Story of the Justice Bell inspired Colonial Middle School eighth graders
Colonial Middle School eighth grade social studies classes recently welcomed Amanda Owen, executive director of The Justice Bell Foundation, and CMS English teacher Michele Stingle, who told the story of local women’s rights activists from the early 20th century and the journey of the Justice Bell. In 1915, the Justice Bell toured each county in Pennsylvania (and later traveled across the country) as a symbol of the women’s suffrage movement. During the trips, the clapper was chained to the inside of the bell to represent the silence of women who were not legally allowed to vote in the United States. To celebrate the ratification of the 19th Amendment that gave women the right to vote, the Justice Bell finally sounded, ringing 48 times (once for every state in the Union at the time) on the steps of Independence Hall in Philadelphia in September 1920.

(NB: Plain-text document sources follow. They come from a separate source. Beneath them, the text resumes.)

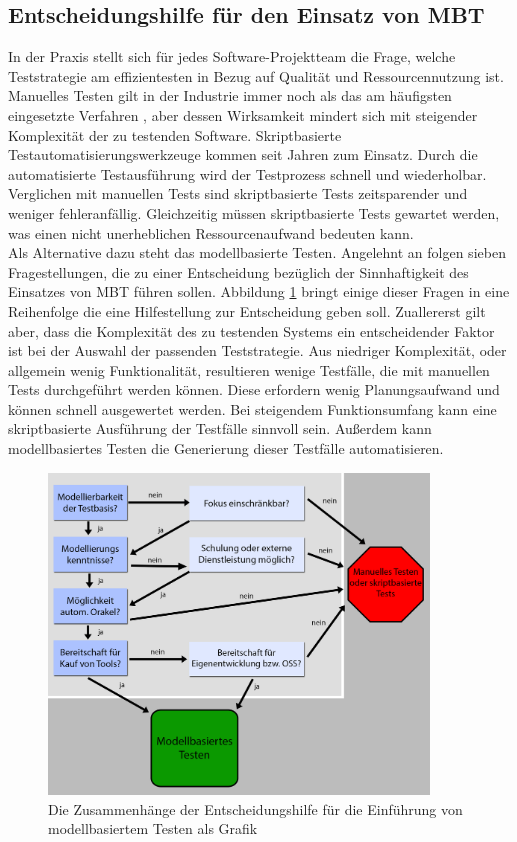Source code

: \subsection{Entscheidungshilfe für den Einsatz von MBT}
\label{sec:entscheidungshilfe}
In der Praxis stellt sich für jedes Software-Projektteam die Frage, welche Teststrategie am effizientesten in Bezug auf Qualität und Ressourcennutzung ist. Manuelles Testen gilt in der Industrie immer noch als das am häufigsten eingesetzte Verfahren \cite{guldali_starthilfe_2010}, aber dessen Wirksamkeit mindert sich mit steigender Komplexität der zu testenden Software. Skriptbasierte Testautomatisierungswerkzeuge kommen seit Jahren zum Einsatz. Durch die automatisierte Testausführung wird der Testprozess schnell und wiederholbar. Verglichen mit manuellen Tests sind skriptbasierte Tests zeitsparender und weniger fehleranfällig. Gleichzeitig müssen skriptbasierte Tests gewartet werden, was einen nicht unerheblichen Ressourcenaufwand bedeuten kann.\\
Als Alternative dazu steht das modellbasierte Testen. Angelehnt an \citeauthor{guldali_starthilfe_2010} \cite{guldali_starthilfe_2010} folgen sieben Fragestellungen, die zu einer Entscheidung bezüglich der Sinnhaftigkeit des Einsatzes von \Gls{MBT} führen sollen. Abbildung \ref{fig:entscheidungshilfe_mbt} bringt einige dieser Fragen in eine Reihenfolge die eine Hilfestellung zur Entscheidung geben soll. Zuallererst gilt aber, dass die Komplexität des zu testenden Systems ein entscheidender Faktor ist bei der Auswahl der passenden Teststrategie. Aus niedriger Komplexität, oder allgemein wenig Funktionalität, resultieren wenige Testfälle, die mit manuellen Tests durchgeführt werden können. Diese erfordern wenig Planungsaufwand und können schnell ausgewertet werden. Bei steigendem Funktionsumfang kann eine skriptbasierte Ausführung der Testfälle sinnvoll sein. Außerdem kann modellbasiertes Testen die Generierung dieser Testfälle automatisieren. 

\begin{figure}[h] 
  \centering
     \includegraphics[width=0.9\textwidth]{figures/entscheidungshilfe_mbt.png}
  \caption{Die Zusammenhänge der Entscheidungshilfe für die Einführung von modellbasiertem Testen als Grafik}
  \label{fig:entscheidungshilfe_mbt}
\end{figure}

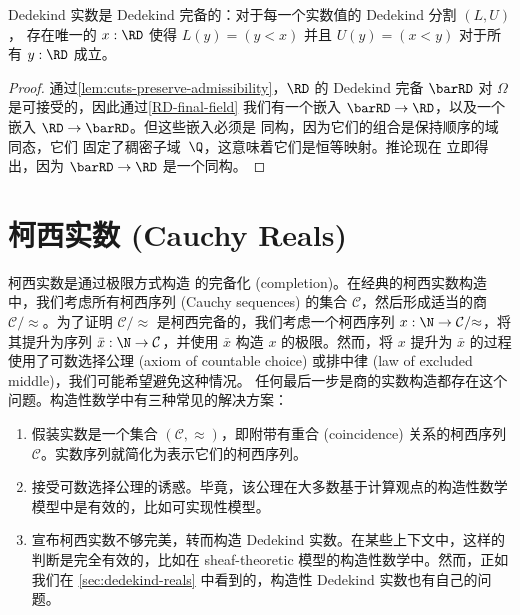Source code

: \begin{cor} \label{RD-dedekind-complete}
%
%
%
Dedekind 实数是 Dedekind 完备的：对于每一个实数值的 Dedekind 分割 $(L, U)$，
存在唯一的 $x : \RD$ 使得 $L(y) = (y < x)$ 并且 $U(y) = (x < y)$ 对于所有 $y :
\RD$ 成立。
\end{cor}

\begin{proof}
  通过\cref{lem:cuts-preserve-admissibility}，$\RD$ 的 Dedekind 完备 $\barRD$
  对 $\Omega$ 是可接受的，因此通过\cref{RD-final-field} 我们有一个嵌入 $\barRD
  \to \RD$，以及一个嵌入 $\RD \to \barRD$。但这些嵌入必须是
  同构，因为它们的组合是保持顺序的域同态，它们
  固定了稠密子域~$\Q$，这意味着它们是恒等映射。推论现在
  立即得出，因为 $\barRD \to \RD$ 是一个同构。
\end{proof}

%

\section{柯西实数 (Cauchy Reals)}
\label{sec:cauchy-reals}

%
%
%
柯西实数是通过极限方式构造 \Q 的完备化 (completion)。在经典的柯西实数构造中，我们考虑所有柯西序列 (Cauchy sequences) 的集合 $\mathcal{C}$，然后形成适当的商 $\mathcal{C}/{\approx}$。为了证明 $\mathcal{C}/{\approx}$ 是柯西完备的，我们考虑一个柯西序列 $x : \N \to \mathcal{C}/{\approx}$，将其提升为序列 $\bar{x} : \N \to \mathcal{C}$，并使用 $\bar{x}$ 构造 $x$ 的极限。然而，将 $x$ 提升为 $\bar{x}$ 的过程使用了可数选择公理 (axiom of countable choice) 或排中律 (law of excluded middle)，我们可能希望避免这种情况。
%
任何最后一步是商的实数构造都存在这个问题。构造性数学中有三种常见的解决方案：
%
\begin{enumerate}
  \item 假装实数是一个集合 $(\mathcal{C}, {\approx})$，即附带有重合 (coincidence) 关系的柯西序列 $\mathcal{C}$。实数序列就简化为表示它们的柯西序列。
  \item 接受可数选择公理的诱惑。毕竟，该公理在大多数基于计算观点的构造性数学模型中是有效的，比如可实现性模型。
  \item 宣布柯西实数不够完美，转而构造 Dedekind 实数。在某些上下文中，这样的判断是完全有效的，比如在 sheaf-theoretic 模型的构造性数学中。然而，正如我们在 \cref{sec:dedekind-reals} 中看到的，构造性 Dedekind 实数也有自己的问题。
\end{enumerate}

For fifty years, the two-thousand-pound Justice Bell sat in obscurity on the grounds of Washington Memorial Chapel in Valley Forge National Park. It was found in the woods in the early 1990s, released to the League of Women Voters to tour in honor of their 75th anniversary and returned to go on display in the rotunda of the chapel, where it remains today. “It’s exciting to know that there’s a bell created by women for women to have the justice to vote,” said Logan Brash, an eighth grader at CMS. “It was important to our history as to how we became America as it is today.” An accompanying month-long project challenges the students to further explore women’s rights or address injustices that the students still see or experience themselves. The students are encouraged to use the Makerspace and other resources in the school’s library.
The project ties into the eighth grade social studies curriculum through their study of the United States’ first women’s rights convention in Seneca Falls, New York, which is also timed in conjunction with International Women’s Day and Women’s History Month.